*** DATA PROVIDED ***

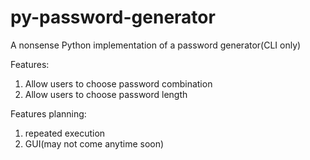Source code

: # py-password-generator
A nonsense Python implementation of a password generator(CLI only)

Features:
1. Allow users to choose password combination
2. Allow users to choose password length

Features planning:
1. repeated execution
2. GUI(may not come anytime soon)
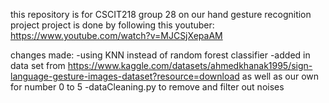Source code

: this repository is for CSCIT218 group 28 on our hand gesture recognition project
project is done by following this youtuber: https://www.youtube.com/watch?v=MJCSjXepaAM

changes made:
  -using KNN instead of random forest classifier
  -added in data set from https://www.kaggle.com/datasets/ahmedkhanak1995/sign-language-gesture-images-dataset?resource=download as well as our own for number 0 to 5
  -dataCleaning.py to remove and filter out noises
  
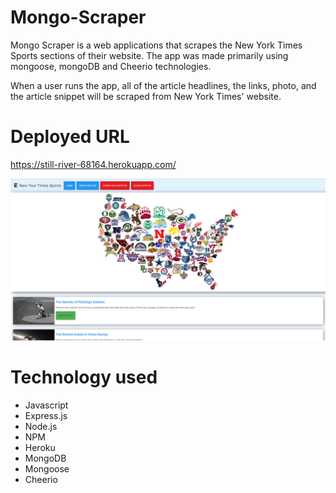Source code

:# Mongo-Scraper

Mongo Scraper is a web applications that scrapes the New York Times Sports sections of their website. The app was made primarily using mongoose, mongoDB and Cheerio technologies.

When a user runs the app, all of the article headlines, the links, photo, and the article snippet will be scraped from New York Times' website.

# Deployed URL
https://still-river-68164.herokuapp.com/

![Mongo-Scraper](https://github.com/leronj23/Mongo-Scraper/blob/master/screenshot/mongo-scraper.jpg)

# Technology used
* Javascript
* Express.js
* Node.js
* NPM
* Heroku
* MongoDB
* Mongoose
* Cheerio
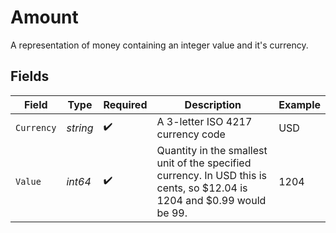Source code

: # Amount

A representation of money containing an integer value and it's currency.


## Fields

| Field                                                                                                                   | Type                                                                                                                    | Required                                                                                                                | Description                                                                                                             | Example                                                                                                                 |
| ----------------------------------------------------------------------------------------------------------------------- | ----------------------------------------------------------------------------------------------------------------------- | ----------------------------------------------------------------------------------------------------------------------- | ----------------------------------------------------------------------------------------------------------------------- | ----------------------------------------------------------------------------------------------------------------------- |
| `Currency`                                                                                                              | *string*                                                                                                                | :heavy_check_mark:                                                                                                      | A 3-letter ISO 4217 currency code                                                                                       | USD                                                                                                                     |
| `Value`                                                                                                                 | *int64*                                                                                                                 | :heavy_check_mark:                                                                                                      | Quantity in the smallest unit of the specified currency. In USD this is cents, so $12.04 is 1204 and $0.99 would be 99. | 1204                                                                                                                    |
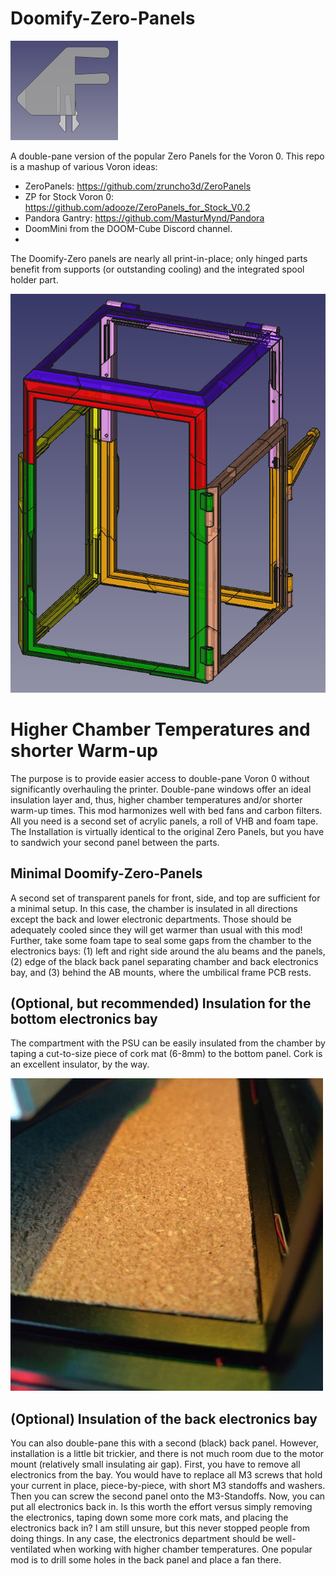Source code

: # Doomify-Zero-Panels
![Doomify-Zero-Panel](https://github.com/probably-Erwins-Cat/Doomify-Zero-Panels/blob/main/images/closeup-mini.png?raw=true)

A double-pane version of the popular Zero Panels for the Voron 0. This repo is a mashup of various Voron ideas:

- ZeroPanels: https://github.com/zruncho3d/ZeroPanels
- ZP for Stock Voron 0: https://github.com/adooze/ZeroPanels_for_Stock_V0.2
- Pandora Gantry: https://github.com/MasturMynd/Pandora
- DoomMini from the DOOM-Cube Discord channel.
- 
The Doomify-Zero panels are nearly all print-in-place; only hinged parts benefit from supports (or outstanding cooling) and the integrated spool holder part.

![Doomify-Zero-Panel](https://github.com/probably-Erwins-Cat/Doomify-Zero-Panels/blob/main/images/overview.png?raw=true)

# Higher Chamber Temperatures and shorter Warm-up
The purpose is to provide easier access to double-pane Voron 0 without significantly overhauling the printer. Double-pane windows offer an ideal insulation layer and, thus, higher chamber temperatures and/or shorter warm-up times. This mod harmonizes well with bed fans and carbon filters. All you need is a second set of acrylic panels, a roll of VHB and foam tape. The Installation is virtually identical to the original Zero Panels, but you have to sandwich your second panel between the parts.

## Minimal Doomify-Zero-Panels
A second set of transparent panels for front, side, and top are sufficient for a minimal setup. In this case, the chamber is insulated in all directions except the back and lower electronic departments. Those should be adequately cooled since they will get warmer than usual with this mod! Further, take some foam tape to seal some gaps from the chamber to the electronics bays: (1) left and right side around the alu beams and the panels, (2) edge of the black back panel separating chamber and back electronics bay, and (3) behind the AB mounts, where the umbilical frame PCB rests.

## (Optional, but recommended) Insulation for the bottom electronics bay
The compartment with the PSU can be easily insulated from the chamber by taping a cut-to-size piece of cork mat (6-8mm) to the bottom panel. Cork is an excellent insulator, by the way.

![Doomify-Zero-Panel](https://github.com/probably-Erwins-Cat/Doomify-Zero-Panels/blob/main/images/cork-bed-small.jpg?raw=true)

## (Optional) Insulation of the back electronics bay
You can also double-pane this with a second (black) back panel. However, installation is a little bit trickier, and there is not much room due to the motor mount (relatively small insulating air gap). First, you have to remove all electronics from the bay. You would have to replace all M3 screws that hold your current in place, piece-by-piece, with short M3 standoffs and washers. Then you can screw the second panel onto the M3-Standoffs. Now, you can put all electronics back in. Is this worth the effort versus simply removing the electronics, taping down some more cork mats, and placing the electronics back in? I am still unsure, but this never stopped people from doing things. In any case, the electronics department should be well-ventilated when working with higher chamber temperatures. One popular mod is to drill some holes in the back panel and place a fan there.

*** End of DATA PROVIDED ***

§ **WORK TO COMPLETE**
Give again, word for word, every line from the top of the data through the line with "-using KNN instead", both ends included, and exclude the pictures.

§ **TASK ANSWER**
Source code

: # py-password-generator
A nonsense Python implementation of a password generator(CLI only)

Features:
1. Allow users to choose password combination
2. Allow users to choose password length

Features planning:
1. repeated execution
2. GUI(may not come anytime soon)
Source code

: this repository is for CSCIT218 group 28 on our hand gesture recognition project
project is done by following this youtuber: https://www.youtube.com/watch?v=MJCSjXepaAM

changes made:
  -using KNN instead of random forest classifier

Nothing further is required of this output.